From "History of North Washington" Published 1904
Transcribed and Submitted by: Candy Grubb (no email address available)
ISAAC D. ROBBINS
|( Photo left: Is the only known photograph of Isaac D. Robbins, a tin-type taken in estimated 1890-95)|
* Isaac D. Robbins was born in Manchester, Dearborn County, Indiana on March 7th, 1843. He was fifth born to Elijah C. (of Germany) and Ann Robbins ( Grinham – Maiden name, of England). He received his early grade education in Manchester, Indiana as well. His siblings, Daniel, Ann , Richard, & Montraville (served with the 68th Indiana Infantry in Company “K”), Isaac was the youngest. His home area consisted of towns along the Ohio River in Dearborn County, Lawrenceburg , Aurora, Wrights Corner, & others. August 30th, 1861 , he enlisted into the Union Army as a private, accredited from Manchester, he was officially enlisted in the city of Indianapolis by Captain Jumper and then mustered into Company “K” of the 26th Infantry of Indiana Volunteers. From his military records he was identified in having light hair, blue eyes, and was of light complexion at the time, it also stated he was estimated at Six feet tall.

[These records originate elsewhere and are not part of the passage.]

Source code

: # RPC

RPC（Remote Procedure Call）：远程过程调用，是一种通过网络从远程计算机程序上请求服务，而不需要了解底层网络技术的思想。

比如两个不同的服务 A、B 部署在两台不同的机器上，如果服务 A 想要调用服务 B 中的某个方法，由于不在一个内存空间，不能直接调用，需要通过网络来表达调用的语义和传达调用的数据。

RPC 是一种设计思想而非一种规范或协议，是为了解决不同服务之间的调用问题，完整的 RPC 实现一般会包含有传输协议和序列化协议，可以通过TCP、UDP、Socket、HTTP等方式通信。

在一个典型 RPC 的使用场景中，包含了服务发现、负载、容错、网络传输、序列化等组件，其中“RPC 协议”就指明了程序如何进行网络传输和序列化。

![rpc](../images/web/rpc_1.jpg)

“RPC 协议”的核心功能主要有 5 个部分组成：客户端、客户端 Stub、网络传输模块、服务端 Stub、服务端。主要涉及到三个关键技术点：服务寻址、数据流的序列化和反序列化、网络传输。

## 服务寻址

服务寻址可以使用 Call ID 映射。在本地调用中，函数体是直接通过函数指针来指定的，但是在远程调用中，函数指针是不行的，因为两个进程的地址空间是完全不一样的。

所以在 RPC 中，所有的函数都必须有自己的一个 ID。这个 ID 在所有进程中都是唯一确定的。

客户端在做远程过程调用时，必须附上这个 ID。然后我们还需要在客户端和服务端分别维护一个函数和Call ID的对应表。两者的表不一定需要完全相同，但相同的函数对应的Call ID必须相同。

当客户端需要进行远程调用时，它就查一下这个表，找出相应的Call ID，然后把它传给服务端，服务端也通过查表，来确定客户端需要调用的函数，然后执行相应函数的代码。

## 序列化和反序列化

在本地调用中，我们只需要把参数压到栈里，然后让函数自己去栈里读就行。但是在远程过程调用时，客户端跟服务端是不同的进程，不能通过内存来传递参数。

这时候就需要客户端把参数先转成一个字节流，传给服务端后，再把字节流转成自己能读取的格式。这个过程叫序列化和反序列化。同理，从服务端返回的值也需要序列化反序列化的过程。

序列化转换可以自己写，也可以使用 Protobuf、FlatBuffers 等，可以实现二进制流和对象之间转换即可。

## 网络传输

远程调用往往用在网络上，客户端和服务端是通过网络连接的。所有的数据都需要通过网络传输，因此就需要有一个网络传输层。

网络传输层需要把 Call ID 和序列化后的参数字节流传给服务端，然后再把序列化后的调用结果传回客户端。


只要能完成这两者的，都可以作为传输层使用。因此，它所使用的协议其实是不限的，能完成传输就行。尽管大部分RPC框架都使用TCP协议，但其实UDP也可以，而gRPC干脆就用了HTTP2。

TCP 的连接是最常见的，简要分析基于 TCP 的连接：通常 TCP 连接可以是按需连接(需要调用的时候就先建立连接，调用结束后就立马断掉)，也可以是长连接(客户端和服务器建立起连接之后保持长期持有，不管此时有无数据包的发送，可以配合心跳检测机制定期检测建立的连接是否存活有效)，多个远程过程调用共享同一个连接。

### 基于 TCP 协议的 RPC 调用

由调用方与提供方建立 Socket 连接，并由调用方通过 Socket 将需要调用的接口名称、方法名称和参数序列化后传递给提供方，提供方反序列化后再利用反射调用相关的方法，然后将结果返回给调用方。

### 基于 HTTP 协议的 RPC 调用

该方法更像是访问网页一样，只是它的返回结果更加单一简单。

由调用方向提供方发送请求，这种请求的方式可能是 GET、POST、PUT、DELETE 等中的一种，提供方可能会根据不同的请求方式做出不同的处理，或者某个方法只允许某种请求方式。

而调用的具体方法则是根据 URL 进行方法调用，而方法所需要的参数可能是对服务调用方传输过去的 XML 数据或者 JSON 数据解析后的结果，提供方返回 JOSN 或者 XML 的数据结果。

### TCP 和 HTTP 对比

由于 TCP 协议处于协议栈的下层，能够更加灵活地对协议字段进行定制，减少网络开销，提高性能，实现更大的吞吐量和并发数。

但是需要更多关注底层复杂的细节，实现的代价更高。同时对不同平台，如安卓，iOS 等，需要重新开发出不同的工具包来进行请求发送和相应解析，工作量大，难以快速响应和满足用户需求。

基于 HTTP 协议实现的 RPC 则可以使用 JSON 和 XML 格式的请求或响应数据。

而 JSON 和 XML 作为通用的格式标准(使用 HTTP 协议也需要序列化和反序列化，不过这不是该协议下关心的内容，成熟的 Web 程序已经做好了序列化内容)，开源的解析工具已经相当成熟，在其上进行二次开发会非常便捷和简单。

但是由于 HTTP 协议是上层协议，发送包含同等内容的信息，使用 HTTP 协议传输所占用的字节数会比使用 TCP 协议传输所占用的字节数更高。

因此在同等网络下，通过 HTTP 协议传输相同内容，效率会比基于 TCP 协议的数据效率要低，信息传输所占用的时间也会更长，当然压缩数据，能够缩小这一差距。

*Missouri: Isaac’s regiment entered into their first action in Fremont’s campaign against Springfield, Missouri during the dates of September 22nd, through November 3rd, 1861. At various times, Pvt. Robbins would be briefly assigned to duties in Missouri’s townships of Rolla, Sedalia and other Missouri townships in the operations in the South west area of the state during Schofield’s campaign , when and where Pvt. Robbins was during the campaign is not documented.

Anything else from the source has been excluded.